Pictures paired with source code
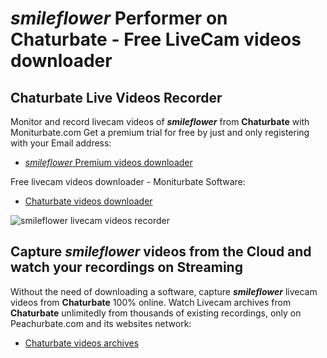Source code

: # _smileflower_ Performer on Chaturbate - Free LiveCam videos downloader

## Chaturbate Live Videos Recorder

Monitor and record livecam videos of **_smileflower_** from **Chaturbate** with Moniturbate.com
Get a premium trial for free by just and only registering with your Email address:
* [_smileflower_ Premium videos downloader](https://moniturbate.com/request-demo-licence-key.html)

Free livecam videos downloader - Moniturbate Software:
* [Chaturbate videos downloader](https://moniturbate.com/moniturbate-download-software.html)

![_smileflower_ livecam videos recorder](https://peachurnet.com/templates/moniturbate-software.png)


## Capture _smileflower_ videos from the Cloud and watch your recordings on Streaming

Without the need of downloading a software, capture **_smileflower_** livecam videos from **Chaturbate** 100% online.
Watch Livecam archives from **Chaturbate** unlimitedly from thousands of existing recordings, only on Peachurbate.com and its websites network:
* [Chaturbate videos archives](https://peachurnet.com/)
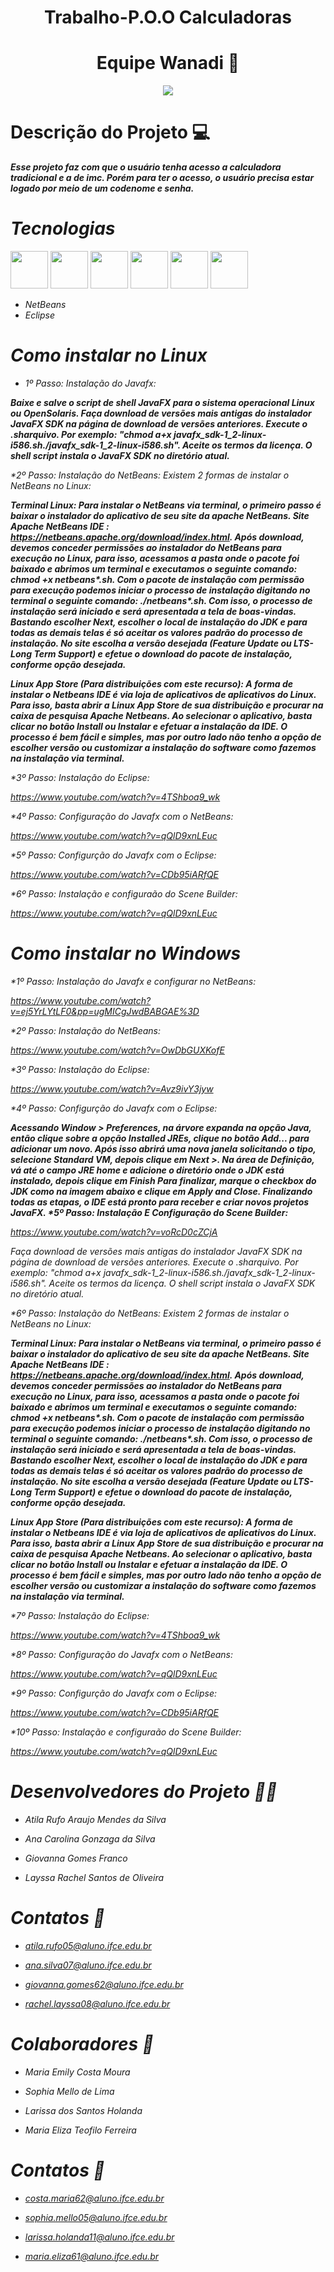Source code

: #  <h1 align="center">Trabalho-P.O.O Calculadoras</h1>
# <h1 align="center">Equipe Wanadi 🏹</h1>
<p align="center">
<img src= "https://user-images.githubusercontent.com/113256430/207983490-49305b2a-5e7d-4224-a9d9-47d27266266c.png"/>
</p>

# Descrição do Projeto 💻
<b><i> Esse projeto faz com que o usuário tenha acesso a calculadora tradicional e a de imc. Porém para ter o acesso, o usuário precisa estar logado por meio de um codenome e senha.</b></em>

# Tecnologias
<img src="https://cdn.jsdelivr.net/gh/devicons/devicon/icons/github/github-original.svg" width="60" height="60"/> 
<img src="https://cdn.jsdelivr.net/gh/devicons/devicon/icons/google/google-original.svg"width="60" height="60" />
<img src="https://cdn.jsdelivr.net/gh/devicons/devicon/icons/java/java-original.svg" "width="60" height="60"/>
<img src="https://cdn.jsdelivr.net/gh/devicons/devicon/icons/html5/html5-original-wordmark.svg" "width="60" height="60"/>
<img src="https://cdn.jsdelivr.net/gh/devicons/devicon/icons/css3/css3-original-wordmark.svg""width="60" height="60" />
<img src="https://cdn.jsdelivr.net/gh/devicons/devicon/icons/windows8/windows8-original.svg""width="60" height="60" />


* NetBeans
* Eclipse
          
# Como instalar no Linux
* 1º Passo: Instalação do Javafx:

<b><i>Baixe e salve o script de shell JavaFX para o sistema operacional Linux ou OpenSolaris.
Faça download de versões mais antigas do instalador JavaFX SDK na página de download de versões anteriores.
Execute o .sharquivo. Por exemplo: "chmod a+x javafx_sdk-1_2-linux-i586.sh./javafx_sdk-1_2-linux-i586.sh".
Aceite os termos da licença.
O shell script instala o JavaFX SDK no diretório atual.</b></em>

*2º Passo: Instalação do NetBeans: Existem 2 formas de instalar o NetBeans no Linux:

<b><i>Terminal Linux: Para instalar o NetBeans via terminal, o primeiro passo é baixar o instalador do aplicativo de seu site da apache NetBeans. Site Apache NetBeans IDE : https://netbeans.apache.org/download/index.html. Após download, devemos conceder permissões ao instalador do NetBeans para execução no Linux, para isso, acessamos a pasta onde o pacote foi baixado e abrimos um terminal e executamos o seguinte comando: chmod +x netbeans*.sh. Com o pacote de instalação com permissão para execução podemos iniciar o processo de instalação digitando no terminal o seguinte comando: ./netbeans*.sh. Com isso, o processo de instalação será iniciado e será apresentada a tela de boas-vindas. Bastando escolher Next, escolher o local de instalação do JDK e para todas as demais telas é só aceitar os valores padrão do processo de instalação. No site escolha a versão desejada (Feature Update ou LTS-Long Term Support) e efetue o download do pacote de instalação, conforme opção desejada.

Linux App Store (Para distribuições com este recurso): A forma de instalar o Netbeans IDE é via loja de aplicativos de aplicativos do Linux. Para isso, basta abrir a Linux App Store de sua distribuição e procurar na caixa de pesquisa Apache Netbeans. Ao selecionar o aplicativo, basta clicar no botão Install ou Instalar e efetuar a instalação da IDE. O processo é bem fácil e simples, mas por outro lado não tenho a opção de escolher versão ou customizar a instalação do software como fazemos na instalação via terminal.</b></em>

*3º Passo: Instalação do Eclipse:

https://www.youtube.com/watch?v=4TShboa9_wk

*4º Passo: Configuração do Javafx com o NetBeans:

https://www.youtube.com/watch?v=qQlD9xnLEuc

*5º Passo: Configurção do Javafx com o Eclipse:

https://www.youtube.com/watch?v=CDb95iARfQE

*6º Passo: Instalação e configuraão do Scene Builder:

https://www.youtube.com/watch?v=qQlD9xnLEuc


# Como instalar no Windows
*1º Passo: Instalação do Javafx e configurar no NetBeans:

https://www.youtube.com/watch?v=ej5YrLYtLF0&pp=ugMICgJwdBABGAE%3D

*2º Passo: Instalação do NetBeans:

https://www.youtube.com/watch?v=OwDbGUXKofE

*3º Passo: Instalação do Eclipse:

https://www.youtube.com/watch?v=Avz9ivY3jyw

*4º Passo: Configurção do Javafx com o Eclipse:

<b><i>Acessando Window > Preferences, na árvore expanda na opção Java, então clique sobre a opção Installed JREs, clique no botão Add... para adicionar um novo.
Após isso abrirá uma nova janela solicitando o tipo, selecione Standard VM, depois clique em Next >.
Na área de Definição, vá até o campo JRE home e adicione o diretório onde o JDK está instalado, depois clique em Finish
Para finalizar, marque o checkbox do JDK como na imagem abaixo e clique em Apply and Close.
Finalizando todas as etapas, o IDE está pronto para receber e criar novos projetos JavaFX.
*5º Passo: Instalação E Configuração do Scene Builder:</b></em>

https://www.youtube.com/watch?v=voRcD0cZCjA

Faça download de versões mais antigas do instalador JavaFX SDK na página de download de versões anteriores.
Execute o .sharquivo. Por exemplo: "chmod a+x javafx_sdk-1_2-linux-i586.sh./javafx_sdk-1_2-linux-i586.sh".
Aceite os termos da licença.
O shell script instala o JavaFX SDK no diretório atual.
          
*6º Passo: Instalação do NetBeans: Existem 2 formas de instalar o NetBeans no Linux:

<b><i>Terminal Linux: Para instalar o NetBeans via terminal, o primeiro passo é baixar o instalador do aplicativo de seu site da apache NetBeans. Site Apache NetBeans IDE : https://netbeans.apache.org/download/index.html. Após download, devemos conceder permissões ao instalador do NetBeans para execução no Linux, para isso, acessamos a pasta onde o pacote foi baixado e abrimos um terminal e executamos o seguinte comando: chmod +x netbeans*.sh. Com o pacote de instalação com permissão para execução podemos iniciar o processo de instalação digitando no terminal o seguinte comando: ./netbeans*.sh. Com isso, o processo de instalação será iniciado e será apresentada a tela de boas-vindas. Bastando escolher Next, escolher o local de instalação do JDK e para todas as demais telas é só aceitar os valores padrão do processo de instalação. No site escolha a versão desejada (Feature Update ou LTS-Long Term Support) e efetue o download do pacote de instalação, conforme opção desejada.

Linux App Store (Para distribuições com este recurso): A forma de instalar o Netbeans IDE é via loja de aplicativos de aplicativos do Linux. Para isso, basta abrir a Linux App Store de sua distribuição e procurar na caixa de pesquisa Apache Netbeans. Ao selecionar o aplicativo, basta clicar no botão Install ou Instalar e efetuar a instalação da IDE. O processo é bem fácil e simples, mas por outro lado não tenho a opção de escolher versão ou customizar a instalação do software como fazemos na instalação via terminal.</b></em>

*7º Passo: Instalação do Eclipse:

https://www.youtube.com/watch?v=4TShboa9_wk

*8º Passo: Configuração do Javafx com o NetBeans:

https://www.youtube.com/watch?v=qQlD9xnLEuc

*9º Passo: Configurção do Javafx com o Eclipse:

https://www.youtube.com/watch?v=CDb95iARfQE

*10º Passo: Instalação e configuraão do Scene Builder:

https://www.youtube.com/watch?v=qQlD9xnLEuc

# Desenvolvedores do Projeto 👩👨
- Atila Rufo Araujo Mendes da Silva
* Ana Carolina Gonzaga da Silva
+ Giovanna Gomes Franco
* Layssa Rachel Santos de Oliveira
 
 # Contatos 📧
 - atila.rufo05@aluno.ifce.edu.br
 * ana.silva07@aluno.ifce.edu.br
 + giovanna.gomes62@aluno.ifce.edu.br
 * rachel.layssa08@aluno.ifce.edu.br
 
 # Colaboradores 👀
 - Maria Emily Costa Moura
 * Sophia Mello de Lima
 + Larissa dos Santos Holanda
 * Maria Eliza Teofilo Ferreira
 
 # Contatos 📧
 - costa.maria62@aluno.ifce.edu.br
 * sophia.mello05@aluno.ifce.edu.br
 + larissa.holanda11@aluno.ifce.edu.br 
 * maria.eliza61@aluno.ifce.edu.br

§ WHAT TO DO: Quote only what lies between the first line of the records and the line containing "Free livecam videos downloader - Moniturbate", please, including both lines and excluding images.

§ EXPECTED ANSWER:
Source code

: # _smileflower_ Performer on Chaturbate - Free LiveCam videos downloader

## Chaturbate Live Videos Recorder

Monitor and record livecam videos of **_smileflower_** from **Chaturbate** with Moniturbate.com
Get a premium trial for free by just and only registering with your Email address:
* [_smileflower_ Premium videos downloader](https://moniturbate.com/request-demo-licence-key.html)

Free livecam videos downloader - Moniturbate Software:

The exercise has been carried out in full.